Nothing really to do about that, just... you know, there it is.

June 14, 2007

From The Onion...

Having endured acting in a Merchant of Venice in which I was costumed in a red, white, and blue track suit...

And a Romeo and Juliet with Madonna, En Vogue and Run DMC on the soundtrack...



I particularly appreciate this piece from The Onion.
For those of you who have not spent time making or attending community and academic theater please take my word - they nailed it.

Unconventional Director Sets Shakespeare Play In Time, Place Shakespeare Intended
MORRISTOWN, NJ—In an innovative, tradition-defying rethinking of one of the greatest comedies in the English language, Morristown Community Players director Kevin Hiles announced Monday his bold intention to set his theater's production of William Shakespeare's The Merchant of Venice in 16th-century Venice...

Full Story Here

June 10, 2007

Their night

Loving this! Choreography and Best Musical as well...

These griefs and losses...

The Spring Awakening juggernaut continues to roll on, but the second Tony nomination I was hoping would convert to a win alas didn't transpire. Unfortunately Liev Schreiber didn't pick up Best Actor in a Play for Talk Radio this evening.

I'm a fan of Liev's work and of Liev, who was in a play with me back in 1989 -- yes, I know he's a Tony winner and multiple nominee, but he was in the Merchant of Venice with me; as was Jeff Donovan and Kate Wilson.

I've no expectation that Liev remembers me at all, or if so, it would be in a hazy sort of "well, sure, I know some short hairy Jew played Lancelot - was that you?" kind of way, but I remember him well. He was very talented even at age 22 prior to his work at Yale and RADA (he was a Hampshire College senior at the time) and he had a bawdy sense of humor and bold self-confidence of which I was in awe.

Should I ever happen to make it onto Jay Leno or Conan, I hope Liev can be there as well, because I have a heck of a funny story to tell about my dear Mr. Schreiber and some gastro-intestinal distress he experienced during one of our performances...

13 minutes later...

Steven just won again! Oh my ass, I'm gonna plotz...

Live Blogging the Tonys

Some of you may remember 12 years ago when I first moved to New York City I worked for a playwright named Steven Sater. At the time people would ask me "Is he famous? Has he written anything I'd know?" and my reply was always "Not yet, but he will..."

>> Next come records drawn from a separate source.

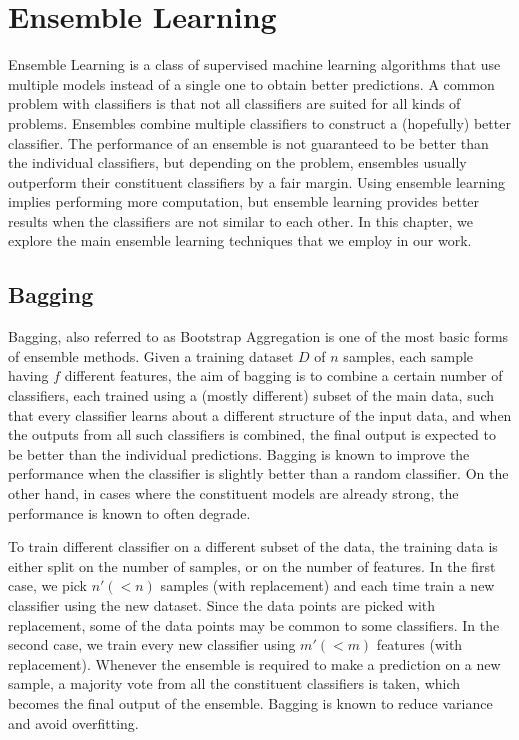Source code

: \chapter{Ensemble Learning}
\label{chapter:Ensemble Learning}

Ensemble Learning is a class of supervised machine learning algorithms that use multiple models instead of a single one to obtain better predictions. A common problem with classifiers is that not all classifiers are suited for all kinds of problems. Ensembles combine multiple classifiers to construct a (hopefully) better classifier. The performance of an ensemble is not guaranteed to be better than the individual classifiers, but depending on the problem, ensembles usually outperform their constituent classifiers by a fair margin. Using ensemble learning implies performing more computation, but ensemble learning provides better results when the classifiers are not similar to each other. In this chapter, we explore the main ensemble learning techniques that we employ in our work.

\section{Bagging}
Bagging, also referred to as Bootstrap Aggregation is one of the most basic forms of ensemble methods. Given a training dataset $D$ of $n$ samples, each sample having $f$ different features, the aim of bagging is to combine a certain number of classifiers, each trained using a (mostly different) subset of the main data, such that every classifier learns about a different structure of the input data, and when the outputs from all such classifiers is combined, the final output is expected to be better than the individual predictions. Bagging is known to improve the performance when the classifier is slightly better than a random classifier. On the other hand, in cases where the constituent models are already strong, the performance is known to often degrade.

To train different classifier on a different subset of the data, the training data is either split on the number of samples, or on the number of features. In the first case, we pick $n' (< n)$ samples (with replacement) and each time train a new classifier using the new dataset. Since the data points are picked with replacement, some of the data points may be common to some classifiers. In the second case, we train every new classifier using $m' (< m)$ features (with replacement). Whenever the ensemble is required to make a prediction on a new sample, a majority vote from all the constituent classifiers is taken, which becomes the final output of the ensemble. Bagging is known to reduce variance and avoid overfitting.

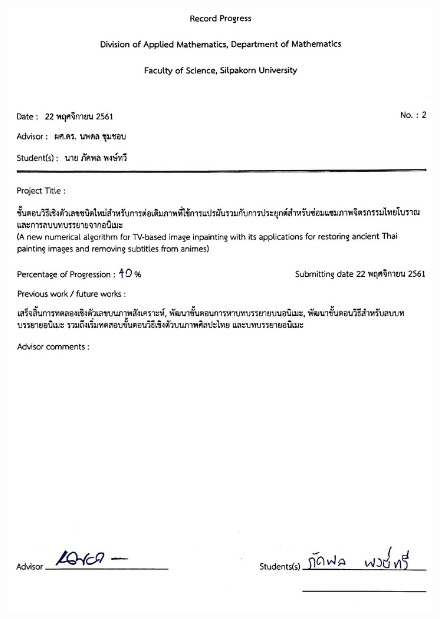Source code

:\begin{figure}
    \includegraphics[width=\linewidth]{image/approval_letter/report_02.jpg}
\end{figure}
\clearpage
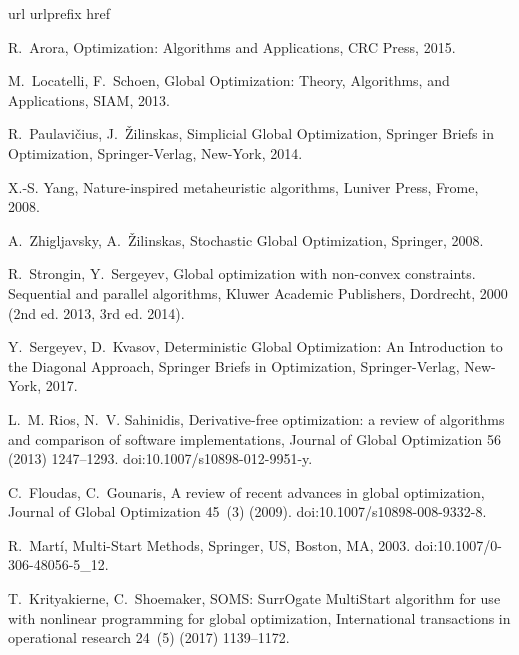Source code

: \documentclass[review]{elsarticle}
\begin{document}
\begin{thebibliography}{10}
\expandafter\ifx\csname url\endcsname\relax
  \def\url#1{\texttt{#1}}\fi
\expandafter\ifx\csname urlprefix\endcsname\relax\def\urlprefix{URL }\fi
\expandafter\ifx\csname href\endcsname\relax
  \def\href#1#2{#2} \def\path#1{#1}\fi

R.~Arora, Optimization: Algorithms and Applications, CRC Press, 2015.

M.~Locatelli, F.~Schoen, Global Optimization: Theory, Algorithms, and
  Applications, SIAM, 2013.

R.~Paulavi{\v c}ius, J.~{\v Z}ilinskas, Simplicial Global Optimization,
  Springer Briefs in Optimization, Springer-Verlag, New-York, 2014.

X.-S. Yang, Nature-inspired metaheuristic algorithms, Luniver Press, Frome,
  2008.

A.~Zhigljavsky, A.~{\v Z}ilinskas, Stochastic Global Optimization, Springer,
  2008.

R.~Strongin, Y.~Sergeyev, Global optimization with non-convex constraints.
  Sequential and parallel algorithms, Kluwer Academic Publishers, Dordrecht,
  2000 (2nd ed. 2013, 3rd ed. 2014).

Y.~Sergeyev, D.~Kvasov, Deterministic Global Optimization: An Introduction to
  the Diagonal Approach, Springer Briefs in Optimization, Springer-Verlag,
  New-York, 2017.

L.~M. Rios, N.~V. Sahinidis, Derivative-free optimization: a review of
  algorithms and comparison of software implementations, Journal of Global
  Optimization 56 (2013) 1247--1293.
\newblock \href {https://doi.org/10.1007/s10898-012-9951-y}
  {\path{doi:10.1007/s10898-012-9951-y}}.

C.~Floudas, C.~Gounaris, A review of recent advances in global optimization,
  Journal of Global Optimization 45~(3) (2009).
\newblock \href {https://doi.org/10.1007/s10898-008-9332-8}
  {\path{doi:10.1007/s10898-008-9332-8}}.

R.~Mart{\'i}, Multi-Start Methods, Springer, US, Boston, MA, 2003.
\newblock \href {https://doi.org/10.1007/0-306-48056-5_12}
  {\path{doi:10.1007/0-306-48056-5_12}}.

T.~Krityakierne, C.~Shoemaker, {SOMS}: {SurrOgate} {MultiStart} algorithm for
  use with nonlinear programming for global optimization, International
  transactions in operational research 24~(5) (2017) 1139--1172.


\end{thebibliography}
\end{document}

We're 23 minutes into the Tonys telecast, and Spring Awakening has already picked up two awards, including Best Book of a Musical.

I can't tell you how proud and honored I was to watch my old friend and boss accept the Tony for his efforts, and to have my prophecy of 12 years ago come to pass. Never have I met a gentler, more talented, more committed writer with greater love for his craft. To watch him achieve his dream is truly exhilarating.

Has it been a month?

Ya, indeed it has. I appreciate those of you who have checked in, either to assure yourselves that my silence hasn't been due to some ill news, and also those others who've merely complained that I was in danger of being removed from their favorites if I didn't get my fingers to typing.

All is indeed well. Quite an exciting and busy month, with an interesting blend of things I can't write about, and things which leave me very little time to write at all. A promising relationship began and came to an end, a major project at work is coming to fruition, friends visiting me, me visiting friends, a funeral, two conferences, drunken karaoke, two concerts, volleyball, softball, and the gym, and of course - the finale of Heroes!


Firstly and most significantly, a roller coaster few weeks with a particularly wonderful and equally challenging woman. We were just starting to get serious when I last wrote, and because she reads this blog (that's presumptuous of me - she read it, I don't know if she still reads...) it seemed to be both polite and wise that I not post about our relationship. I regret that I told her about the blog early on (or at all?) for essentially the reasons laid out in this article so I won't bother writing them up in my own words.

That wasn't what ultimately did us in, though it did set the stage for what turned out to be the dealbreaker. We found we had a fundamental difference in the way we interact with others in our lives; differences for which I just couldn't see us finding a compromise. There are many aspects of my character I would happily, or at least grudgingly adjust for the love of a good woman, and this is a hell of a good woman we're talking about, but at the end of the day, this thing about me she found infuriating and insulting wasn't just a minor thread, but the whole cloth from which I am cut.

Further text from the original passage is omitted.